Senator Specter, thank you so much for coming on the show. It"s nice to have you.
SEN. ARLEN SPECTER (D), PENNSYLVANIA: Glad to be with you, Rachel.
Thanks for the invitation.
MADDOW: Events like this today, either by virtue of their size, or their timing or their tone--do they ever have an effect on legislation?
SPECTER: Not much. They are citizens. They have a right to assemble. They have a right to petition their government. And I believe we should listen respectfully, consider their views and then make our own judgments.
MADDOW: I know that you just came from a meeting at the White House with President Obama, talking about the status of health reform right now.
What can you tell us about its overall--its overall prospects? And I guess most of those prospects are to be divined within the Democratic Caucus right now.
SPECTER: I believe the chances are good, we will get a bill. It takes all 60 to agree. There are many, many different points of view, and you have to respect other views. But I think that it will be a good bill.
MADDOW: Senator Lieberman will be on board at the end of the day or not?
SPECTER: That"s my--that"s my judgment that he--that he will. He has expressed himself and the final product may well reflect concessions to him. But he"s a senator, and he votes his conscience.

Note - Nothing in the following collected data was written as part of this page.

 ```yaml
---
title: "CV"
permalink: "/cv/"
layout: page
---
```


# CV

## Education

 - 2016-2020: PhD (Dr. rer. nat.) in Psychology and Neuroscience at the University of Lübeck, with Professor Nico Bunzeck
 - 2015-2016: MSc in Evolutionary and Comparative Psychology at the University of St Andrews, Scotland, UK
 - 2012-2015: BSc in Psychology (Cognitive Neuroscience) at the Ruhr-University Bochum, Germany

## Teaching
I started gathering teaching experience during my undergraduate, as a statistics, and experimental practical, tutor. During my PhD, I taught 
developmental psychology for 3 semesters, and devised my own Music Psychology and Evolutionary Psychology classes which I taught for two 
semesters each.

MADDOW: Big picture here, and one of the reasons I really wanted to talk to you today is because it does seem sort of remarkable that at this point, with this health care bill, we"re not talking about Republicans at all? We"re almost guaranteed virtually 100 percent Republican opposition to this legislation like there has been to almost every other piece of legislation that has passed this year. You left the Republican Party this past year, saying that you didn"t want your political future to be decided by Republican primary voters.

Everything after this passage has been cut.